A short note on the impact of the housing crisis on wages in tight labor submarkets, as a follow up to a Twitter conversation about the impact that moving to an expensive city has on disposable income.
In The Rent is Too Damn High, Matthew Yglesias argues that you can’t command higher wages to live in a high-cost city, even if your skills are relatively scarce, because employers roughly “pay workers according to how valuable their work is… nobody is going to offer you a higher salary to offset your high cost of living just to be nice.”
Anecdotally, I can tell you this is not true. Working in an industry where there is currently high demand for certain niche skills and limited supply of workers, we have to offer substantial pay raises to get workers to relocate to LA. My engineering skills are not particularly specialized, but you’d still have to pay me more if you wanted me to relocate to SF or NYC or some other place more expensive than LA. We’re not offering higher salaries to be nice; we’re doing it because the high cost of housing gives workers the ability to cut into our producer surplus.
The reason is that labor has a supply curve too, and the cost of housing is an input into the cost of supplying labor. If housing is more expensive, less people are going to be willing to relocate to the city.
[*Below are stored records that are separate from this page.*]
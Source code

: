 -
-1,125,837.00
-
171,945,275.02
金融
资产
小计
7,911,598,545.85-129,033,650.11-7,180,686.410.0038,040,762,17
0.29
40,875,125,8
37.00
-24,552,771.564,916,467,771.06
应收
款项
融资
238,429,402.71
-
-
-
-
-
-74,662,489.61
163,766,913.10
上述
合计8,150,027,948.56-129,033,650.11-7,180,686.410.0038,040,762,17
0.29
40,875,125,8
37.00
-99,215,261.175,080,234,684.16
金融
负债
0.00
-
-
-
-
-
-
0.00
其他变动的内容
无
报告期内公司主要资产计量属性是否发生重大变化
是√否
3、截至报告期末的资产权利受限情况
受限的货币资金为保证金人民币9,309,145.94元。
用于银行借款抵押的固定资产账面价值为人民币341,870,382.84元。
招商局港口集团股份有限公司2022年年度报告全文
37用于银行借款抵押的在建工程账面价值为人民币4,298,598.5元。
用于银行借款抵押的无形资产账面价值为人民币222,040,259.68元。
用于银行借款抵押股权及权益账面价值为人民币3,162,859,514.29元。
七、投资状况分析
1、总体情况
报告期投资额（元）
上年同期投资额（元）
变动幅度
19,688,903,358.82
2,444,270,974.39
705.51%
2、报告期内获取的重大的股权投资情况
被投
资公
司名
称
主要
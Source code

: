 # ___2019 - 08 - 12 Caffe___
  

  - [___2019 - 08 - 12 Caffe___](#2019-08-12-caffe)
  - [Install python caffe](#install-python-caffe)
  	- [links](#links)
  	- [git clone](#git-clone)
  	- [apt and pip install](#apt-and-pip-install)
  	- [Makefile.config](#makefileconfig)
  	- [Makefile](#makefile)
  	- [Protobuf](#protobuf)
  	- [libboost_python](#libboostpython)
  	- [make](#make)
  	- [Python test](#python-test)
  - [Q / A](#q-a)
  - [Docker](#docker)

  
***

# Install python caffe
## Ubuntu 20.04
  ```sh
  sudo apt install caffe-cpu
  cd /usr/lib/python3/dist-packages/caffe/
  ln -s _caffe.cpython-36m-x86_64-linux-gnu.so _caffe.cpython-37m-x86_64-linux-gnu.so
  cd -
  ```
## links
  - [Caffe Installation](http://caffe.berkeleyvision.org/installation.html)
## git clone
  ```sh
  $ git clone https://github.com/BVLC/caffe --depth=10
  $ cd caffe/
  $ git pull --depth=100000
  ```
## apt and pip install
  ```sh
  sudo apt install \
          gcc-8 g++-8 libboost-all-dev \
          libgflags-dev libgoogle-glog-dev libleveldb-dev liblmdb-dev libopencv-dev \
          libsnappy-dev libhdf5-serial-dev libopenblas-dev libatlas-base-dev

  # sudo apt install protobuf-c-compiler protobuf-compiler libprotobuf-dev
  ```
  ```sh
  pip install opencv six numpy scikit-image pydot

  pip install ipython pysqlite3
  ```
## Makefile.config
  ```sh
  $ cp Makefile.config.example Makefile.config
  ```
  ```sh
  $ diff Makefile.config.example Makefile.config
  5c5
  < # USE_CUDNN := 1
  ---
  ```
Obviously, the amount of money it would take to convince a worker to move will vary – some people don’t want to move to LA for reasons other than cost, some people really want to move to LA despite the cost – but overall, workers will demand higher compensation to relocate to higher cost cities.
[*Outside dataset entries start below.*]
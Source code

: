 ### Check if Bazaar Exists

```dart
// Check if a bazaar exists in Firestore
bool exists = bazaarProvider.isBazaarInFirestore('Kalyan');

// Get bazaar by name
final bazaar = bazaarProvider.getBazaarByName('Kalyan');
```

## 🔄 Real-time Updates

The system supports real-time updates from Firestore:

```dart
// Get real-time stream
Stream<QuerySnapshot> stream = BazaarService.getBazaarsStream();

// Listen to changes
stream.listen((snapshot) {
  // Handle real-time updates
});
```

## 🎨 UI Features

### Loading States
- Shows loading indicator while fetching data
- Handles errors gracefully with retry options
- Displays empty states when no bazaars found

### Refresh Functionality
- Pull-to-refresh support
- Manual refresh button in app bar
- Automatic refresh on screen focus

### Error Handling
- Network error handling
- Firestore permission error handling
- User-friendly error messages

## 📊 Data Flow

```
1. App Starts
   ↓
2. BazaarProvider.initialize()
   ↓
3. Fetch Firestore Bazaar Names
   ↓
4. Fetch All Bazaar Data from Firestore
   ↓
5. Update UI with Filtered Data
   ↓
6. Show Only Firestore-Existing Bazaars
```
The increase in pay that workers can demand depends on the number of potential workers and the demand for their skills. For jobs that many people can perform, modest increases in wages should bring about a decent increase in the number of workers. On the other hand, for niche skills, the supply curve might be pretty steep, and workers may be able to command substantially higher wages. On the demand side, if employers can easily automate work or move it to another city, they may not offer much in the way of wage increases. But if the work cannot easily be moved elsewhere, demand will be less sensitive to wages and workers can again demand substantially more money.
Employers almost always have some alternatives to raising wages. They can try to have the work performed remotely; the reduced productivity of remote work may be more than offset by wage savings. They can forgo the work entirely; in some cases it might be impossible to do the work profitably.
All of this implies that high housing costs will be borne jointly by workers and employers. Higher paid workers with niche skills will be able to force more of this cost onto their employers, though by no means all of it. The cost to employers becomes a deadweight loss, money that could have been otherwise invested in expanding a business and employing more people. Lower income workers are affected worse than higher income workers, making solving the housing crisis even more important.